Manyah zehirden kurtulmuş idi. Hükümdar ve tabi oldukları hakana olan biatini, asi Kutluk’un ihanetini, İranlıların hıyanetlerini, Türklere ettikleri hakaretleri anlattı. Yunan tarihçilerinin anlatmadığı bir şey varsa o da Türk âleminde meseleyi ağırlaştırmaya sebep olan maddedir ki Telelerin itaatkâr ve tabi olan “haricî” millet ile Hüsrev ve Nuşirevan Hüsrev ü Nuşirevan arasında yakınlık bulunmasıdır. Soğd Şahı Tele Türklerinden Kayen adlı bir hanım (prenses) almış idi.[170 - Tarihçi Mirhond bu hanımın ismini “Türkzade” diye zikrediyor. Ermeni tarihçilerinden Patkanyan, Kayen diyor.] Bunun hepsi Türklerce isyan sayılır idi. Bumin Kağan Çin’in Çov sülalesinden olan Wou-ti’ye kendi kızı A-sse-na’yı[171 - Bu isim Türkçe değil, Çinlilerin sonradan vedikleri ad olacak.] vermiş; kuvvetli, haşmetli, büyük bir imparator ile de hısım olarak bağlantılı, zeki bir hükümdar olduğundan İran’ın böyle sefiri zehirleyerek yaptığı hakarete, Amuderya’nın ortasında bulunan asi, cabbar Türklerin ihanetine tahammül edemezdi. Âlâ bir fırsat da çıktı. Mukan Han Çin çitlerinden Nan-Lu ve Pe-Lu’dan kendisinin feth ve itaat altına aldığı ülkelerden yani Amuderya’nın öte yanından ta Kafkasya’nın kuzeyine ve Volga Nehri’nin boyuna kadar uzanan Kıpçak Türklerinin sınırlarının son ucuna kadar bütün Türk budunları (milletleri) üzerine hüküm ve hükûmet ediyordu. Gobi’nin güneyinde bulunan Çin’e bitişik komşu oldukları gibi, Çinlileşmiş Ongut Türklerinden hakanın endişesi yoktu.
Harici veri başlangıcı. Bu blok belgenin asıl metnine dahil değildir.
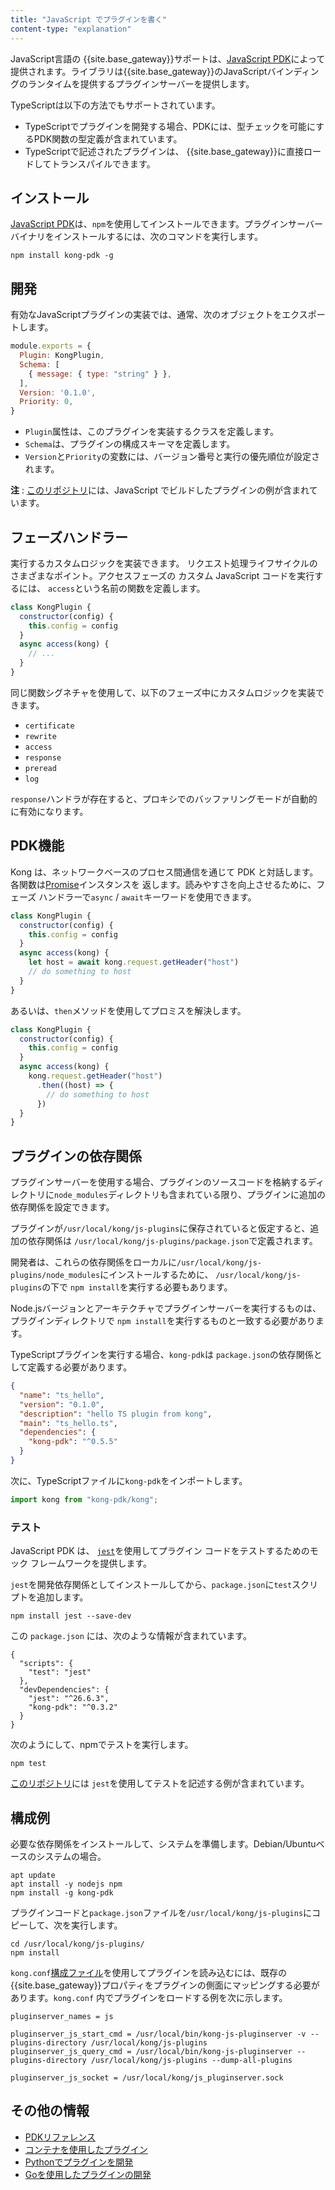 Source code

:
 ```yaml
---
title: "JavaScript でプラグインを書く"
content-type: "explanation"
---
```

JavaScript言語の
{{site.base_gateway}}サポートは、[JavaScript PDK](https://github.com/Kong/kong-js-pdk)によって提供されます。ライブラリは{{site.base_gateway}}のJavaScriptバインディングのランタイムを提供するプラグインサーバーを提供します。

TypeScriptは以下の方法でもサポートされています。

* TypeScriptでプラグインを開発する場合、PDKには、型チェックを可能にするPDK関数の型定義が含まれています。
* TypeScriptで記述されたプラグインは、 {{site.base_gateway}}に直接ロードしてトランスパイルできます。

インストール
------

[JavaScript PDK](https://github.com/Kong/kong-js-pdk)は、`npm`を使用してインストールできます。プラグインサーバーバイナリをインストールするには、次のコマンドを実行します。

    npm install kong-pdk -g

開発
---

有効なJavaScriptプラグインの実装では、通常、次のオブジェクトをエクスポートします。

```javascript
module.exports = {
  Plugin: KongPlugin,
  Schema: [
    { message: { type: "string" } },
  ],
  Version: '0.1.0',
  Priority: 0,
}
```

* `Plugin`属性は、このプラグインを実装するクラスを定義します。
* `Schema`は、プラグインの構成スキーマを定義します。
* `Version`と`Priority`の変数には、バージョン番号と実行の優先順位が設定されます。

**注** : [このリポジトリ](https://github.com/Kong/kong-js-pdk/tree/master/examples)には、JavaScript でビルドしたプラグインの例が含まれています。

フェーズハンドラー
---------

実行するカスタムロジックを実装できます。
リクエスト処理ライフサイクルのさまざまなポイント。アクセスフェーズの
カスタム JavaScript コードを実行するには、 `access`という名前の関数を定義します。

```javascript
class KongPlugin {
  constructor(config) {
    this.config = config
  }
  async access(kong) {
    // ...
  }
}
```

同じ関数シグネチャを使用して、以下のフェーズ中にカスタムロジックを実装できます。

* `certificate`
* `rewrite`
* `access`
* `response`
* `preread`
* `log`

`response`ハンドラが存在すると、プロキシでのバッファリングモードが自動的に有効になります。

PDK機能
-----

Kong は、ネットワークベースのプロセス間通信を通じて PDK と対話します。
各関数は[Promise](https://developer.mozilla.org/en-US/docs/Web/JavaScript/Reference/Global_Objects/Promise)インスタンスを
返します。読みやすさを向上させるために、フェーズ ハンドラーで`async` / `await`キーワードを使用できます。

```javascript
class KongPlugin {
  constructor(config) {
    this.config = config
  }
  async access(kong) {
    let host = await kong.request.getHeader("host")
    // do something to host
  }
}
```

あるいは、`then`メソッドを使用してプロミスを解決します。

```javascript
class KongPlugin {
  constructor(config) {
    this.config = config
  }
  async access(kong) {
    kong.request.getHeader("host")
      .then((host) => {
        // do something to host
      })
  }
}
```

プラグインの依存関係
----------

プラグインサーバーを使用する場合、プラグインのソースコードを格納するディレクトリに`node_modules`ディレクトリも含まれている限り、プラグインに追加の依存関係を設定できます。

プラグインが`/usr/local/kong/js-plugins`に保存されていると仮定すると、追加の依存関係は
`/usr/local/kong/js-plugins/package.json`で定義されます。

開発者は、これらの依存関係をローカルに`/usr/local/kong/js-plugins/node_modules`にインストールするために、 `/usr/local/kong/js-plugins`の下で
`npm install`を実行する必要もあります。

Node.jsバージョンとアーキテクチャでプラグインサーバーを実行するものは、プラグインディレクトリで
`npm install`を実行するものと一致する必要があります。

TypeScriptプラグインを実行する場合、`kong-pdk`は `package.json`の依存関係として定義する必要があります。

```json
{
  "name": "ts_hello",
  "version": "0.1.0",
  "description": "hello TS plugin from kong",
  "main": "ts_hello.ts",
  "dependencies": {
    "kong-pdk": "^0.5.5"
  }
}
```

次に、TypeScriptファイルに`kong-pdk`をインポートします。

```javascript
import kong from "kong-pdk/kong";
```

### テスト

JavaScript PDK は、 [`jest`](https://jestjs.io/)を使用してプラグイン コードをテストするためのモック フレームワークを提供します。

`jest`を開発依存関係としてインストールしてから、`package.json`に`test`スクリプトを追加します。

    npm install jest --save-dev

この `package.json` には、次のような情報が含まれています。

    {
      "scripts": {
        "test": "jest"
      },
      "devDependencies": {
        "jest": "^26.6.3",
        "kong-pdk": "^0.3.2"
      }
    }

次のようにして、npmでテストを実行します。

    npm test

[このリポジトリ](https://github.com/Kong/kong-js-pdk/tree/master/examples)には
`jest`を使用してテストを記述する例が含まれています。

構成例
---

必要な依存関係をインストールして、システムを準備します。Debian/Ubuntuベースのシステムの場合。

    apt update
    apt install -y nodejs npm
    npm install -g kong-pdk

プラグインコードと`package.json`ファイルを`/usr/local/kong/js-plugins`にコピーして、次を実行します。

    cd /usr/local/kong/js-plugins/ 
    npm install

`kong.conf`[構成ファイル](/gateway/latest/production/kong-conf/)を使用してプラグインを読み込むには、既存の{{site.base_gateway}}プロパティをプラグインの側面にマッピングする必要があります。`kong.conf` 内でプラグインをロードする例を次に示します。

    pluginserver_names = js
    
    pluginserver_js_start_cmd = /usr/local/bin/kong-js-pluginserver -v --plugins-directory /usr/local/kong/js-plugins
    pluginserver_js_query_cmd = /usr/local/bin/kong-js-pluginserver --plugins-directory /usr/local/kong/js-plugins --dump-all-plugins
    
    pluginserver_js_socket = /usr/local/kong/js_pluginserver.sock

その他の情報
------

* [PDKリファレンス](/gateway/latest/plugin-development/pdk/)
* [コンテナを使用したプラグイン](/gateway/latest/plugin-development/pluginserver/plugins-kubernetes/)
* [Pythonでプラグインを開発](/gateway/latest/plugin-development/pluginserver/python/)
* [Goを使用したプラグインの開発](/gateway/latest/plugin-development/pluginserver/go/)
Çünkü bunlar kendisi ile Çin arasındaki yerde bulunuyorlardı.

Hakan doğuda Otuz Tatarlarını itaat altına almış, asileri Baykal gölünün doğusuna doğru sürerek edebilecekleri fenalığın önünü kesmiş idi. Çin, İran ve Roma İmparatorluğu arasındaki yolu elde etmiş idi. Fakat yaşayış, töre, mezhep ve din itibarıyla birbirinden ayrı olan bu heyet üzerindeki İllig Hanlık hükmü pek esaslı bir şey değildir. Hakikaten Han’ın doğrudan doğruya eli altında yalnız Kanklı, Kalaç ve Uygurlar bulunuyorlardı. Güney ve kuzeydeki Karluklar ile bilahare Tunguzlarla karışarak Moğol milletini oluşturan farklı kavimler hatta şöyle usulen bile itaat etmiyorlardı. Batıda Kıpçaklar ve “Yugurlar” (yukarı memleket), Finovaların üzerinde hüküm icra edip bunlarla Abar, Macarlar gibi birlikte heyet teşkil eden diğer farklı kabileler ve serkeşler sürekli isyan edip duruyorlardı. Yalnız Amuderya’nın kuzeyinde yani İran çitinde bulunan ve Sasaniler tarafından sıkıştırılan Türklerle, doğu düşmanı ile daima düşmanlıkta bulunup bütün Çin isyanlarına karışan Ongutlar büyük bir saflık ve sadakatle millî hükümdarlarına, Türk hakanına bağlılık gösteriyorlardı. Mukan Han doğu ve güney taraflarındaki hükûmetini korumak için Çin’den vazgeçemezdi. Batı tarafından da mülkünü korumak için kendisine tabi ve fakat asi olan Kıpçak ve Avarlar ile muharebede bulunan ve asırlardan beri düşmanlıkları nesilden nesile aktarılan İran ile de pençeleşmekte olan Roma ile ittifak düşündü. Bu şekilde hem mülkünün hem o tarafını güvenli kılacak hem de kendisinin de hasmı olan İranlılardan öcünü alacak idi. Hakikaten bir zekâ ve fevkalade erk ve serbestlik eseri olmaktan başka tarif edilemeyen bir siyasî maharete delil olmak üzere doğu Çin ile “Büyük Çin” yani Roma İmparatorluğu ve kendi hükûmeti arasında bir üçlü ittifak oluşturmayı tasarladı. Bu birliktelik heyetine masrafları taraflarından ödenmek üzere, kendisi gereken askeri tedarik edecek ve Çin ile Roma arasındaki dostluk münasebetini temin edecek idi. Bu Türk Hakanı Nehr-i Ahdar (Yeşil Nehir) ile Tuna arasında asayiş ve emniyeti muhafaza için polis hizmetini görecek ve Çin ile Roma arasında ulaşımı temin edecek, iki hükûmet arasında hakem sıfatıyla hizmet yapacak, dünyayı bölüşecek idi. İşte bu tasavvur çok zaman Türklerin hatırından çıkmadı. Ara sıra Cengizler, Hülagûlar, Timurlar, Yavuz Sultan Selimler bu yüce fikri hakikat derecesine çıkarmaya kalkıştılar.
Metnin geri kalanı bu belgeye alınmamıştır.